Instructions to follow: Can you return the records below exactly as they stand, but only from the first line through the one with "- **Cloud-Native Modernization:**"?

Segment Open

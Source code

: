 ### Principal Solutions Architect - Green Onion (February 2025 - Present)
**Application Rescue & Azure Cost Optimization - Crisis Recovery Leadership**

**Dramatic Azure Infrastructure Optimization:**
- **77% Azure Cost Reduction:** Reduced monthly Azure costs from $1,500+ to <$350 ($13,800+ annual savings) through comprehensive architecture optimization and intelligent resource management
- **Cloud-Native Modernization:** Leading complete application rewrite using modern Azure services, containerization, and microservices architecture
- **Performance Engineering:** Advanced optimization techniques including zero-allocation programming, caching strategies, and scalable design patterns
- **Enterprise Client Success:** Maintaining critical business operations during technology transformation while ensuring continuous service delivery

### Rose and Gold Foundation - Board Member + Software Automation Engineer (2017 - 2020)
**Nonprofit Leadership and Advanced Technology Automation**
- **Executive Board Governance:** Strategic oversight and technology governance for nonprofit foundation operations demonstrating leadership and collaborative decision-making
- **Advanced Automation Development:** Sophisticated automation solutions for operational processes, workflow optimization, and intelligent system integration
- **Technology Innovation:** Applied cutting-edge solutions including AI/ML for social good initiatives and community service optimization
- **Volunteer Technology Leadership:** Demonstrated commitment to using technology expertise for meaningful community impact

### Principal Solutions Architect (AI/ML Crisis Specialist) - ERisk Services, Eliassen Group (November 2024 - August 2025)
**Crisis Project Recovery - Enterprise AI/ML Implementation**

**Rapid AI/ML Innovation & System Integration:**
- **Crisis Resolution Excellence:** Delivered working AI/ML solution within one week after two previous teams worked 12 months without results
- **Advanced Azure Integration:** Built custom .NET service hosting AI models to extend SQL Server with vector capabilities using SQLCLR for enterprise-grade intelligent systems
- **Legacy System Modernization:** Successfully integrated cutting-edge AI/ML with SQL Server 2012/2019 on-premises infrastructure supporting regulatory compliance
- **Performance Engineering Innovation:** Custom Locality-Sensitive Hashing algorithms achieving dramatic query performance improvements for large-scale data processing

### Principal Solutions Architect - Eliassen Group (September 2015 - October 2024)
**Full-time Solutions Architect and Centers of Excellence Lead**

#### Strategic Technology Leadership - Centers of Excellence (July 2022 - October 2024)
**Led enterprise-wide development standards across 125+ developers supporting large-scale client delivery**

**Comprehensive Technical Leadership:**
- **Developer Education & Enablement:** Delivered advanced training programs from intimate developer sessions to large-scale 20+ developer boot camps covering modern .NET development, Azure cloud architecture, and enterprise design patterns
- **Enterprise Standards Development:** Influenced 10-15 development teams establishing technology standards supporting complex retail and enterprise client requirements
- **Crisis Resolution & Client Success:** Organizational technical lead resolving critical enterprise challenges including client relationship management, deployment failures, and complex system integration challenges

Segment Closed

Expected answer:
Source code

: ### Principal Solutions Architect - Green Onion (February 2025 - Present)
**Application Rescue & Azure Cost Optimization - Crisis Recovery Leadership**

**Dramatic Azure Infrastructure Optimization:**
- **77% Azure Cost Reduction:** Reduced monthly Azure costs from $1,500+ to <$350 ($13,800+ annual savings) through comprehensive architecture optimization and intelligent resource management
- **Cloud-Native Modernization:** Leading complete application rewrite using modern Azure services, containerization, and microservices architecture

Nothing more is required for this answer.